--- TASK DIRECTIONS ---
Each line in the entries below that holds the word "hellosdk" belongs in the answer.

--- EXERCISE INPUT ---
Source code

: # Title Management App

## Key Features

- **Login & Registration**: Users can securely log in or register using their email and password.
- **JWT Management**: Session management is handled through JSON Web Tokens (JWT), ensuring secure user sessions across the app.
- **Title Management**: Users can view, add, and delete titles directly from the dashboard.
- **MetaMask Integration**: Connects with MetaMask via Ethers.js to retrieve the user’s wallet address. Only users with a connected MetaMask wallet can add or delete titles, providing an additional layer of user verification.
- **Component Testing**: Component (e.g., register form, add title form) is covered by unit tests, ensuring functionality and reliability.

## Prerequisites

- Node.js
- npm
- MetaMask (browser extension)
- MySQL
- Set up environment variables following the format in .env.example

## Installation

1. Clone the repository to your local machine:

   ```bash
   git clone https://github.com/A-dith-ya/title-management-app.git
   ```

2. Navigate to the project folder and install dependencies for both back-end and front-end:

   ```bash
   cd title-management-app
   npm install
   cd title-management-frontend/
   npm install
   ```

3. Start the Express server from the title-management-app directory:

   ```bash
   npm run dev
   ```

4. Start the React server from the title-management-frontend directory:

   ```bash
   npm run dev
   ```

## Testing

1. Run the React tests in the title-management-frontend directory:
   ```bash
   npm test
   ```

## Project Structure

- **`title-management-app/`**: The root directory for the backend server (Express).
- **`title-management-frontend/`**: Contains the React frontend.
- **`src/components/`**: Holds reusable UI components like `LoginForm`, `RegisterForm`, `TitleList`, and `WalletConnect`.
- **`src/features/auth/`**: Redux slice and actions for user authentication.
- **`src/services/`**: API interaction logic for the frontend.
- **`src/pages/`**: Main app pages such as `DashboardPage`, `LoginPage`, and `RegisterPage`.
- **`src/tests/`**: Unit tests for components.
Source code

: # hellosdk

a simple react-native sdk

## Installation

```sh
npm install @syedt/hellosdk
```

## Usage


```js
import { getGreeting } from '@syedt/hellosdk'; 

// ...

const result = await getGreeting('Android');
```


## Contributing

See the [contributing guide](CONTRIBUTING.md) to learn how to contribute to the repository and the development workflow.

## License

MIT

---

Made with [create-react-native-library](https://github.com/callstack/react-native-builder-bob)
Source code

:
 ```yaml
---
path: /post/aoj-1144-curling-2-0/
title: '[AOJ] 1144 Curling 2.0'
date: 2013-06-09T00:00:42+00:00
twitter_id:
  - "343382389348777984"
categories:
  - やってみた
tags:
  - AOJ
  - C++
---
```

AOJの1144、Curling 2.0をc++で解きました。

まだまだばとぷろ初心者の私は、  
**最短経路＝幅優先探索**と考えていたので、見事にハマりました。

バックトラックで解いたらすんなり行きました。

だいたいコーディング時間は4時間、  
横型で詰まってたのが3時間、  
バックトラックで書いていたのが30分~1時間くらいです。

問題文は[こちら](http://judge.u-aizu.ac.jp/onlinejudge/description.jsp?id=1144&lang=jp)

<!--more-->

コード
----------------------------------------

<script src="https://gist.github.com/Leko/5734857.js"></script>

--- SOLUTION TO THIS EXERCISE ---
: # hellosdk
npm install @syedt/hellosdk
import { getGreeting } from '@syedt/hellosdk'; 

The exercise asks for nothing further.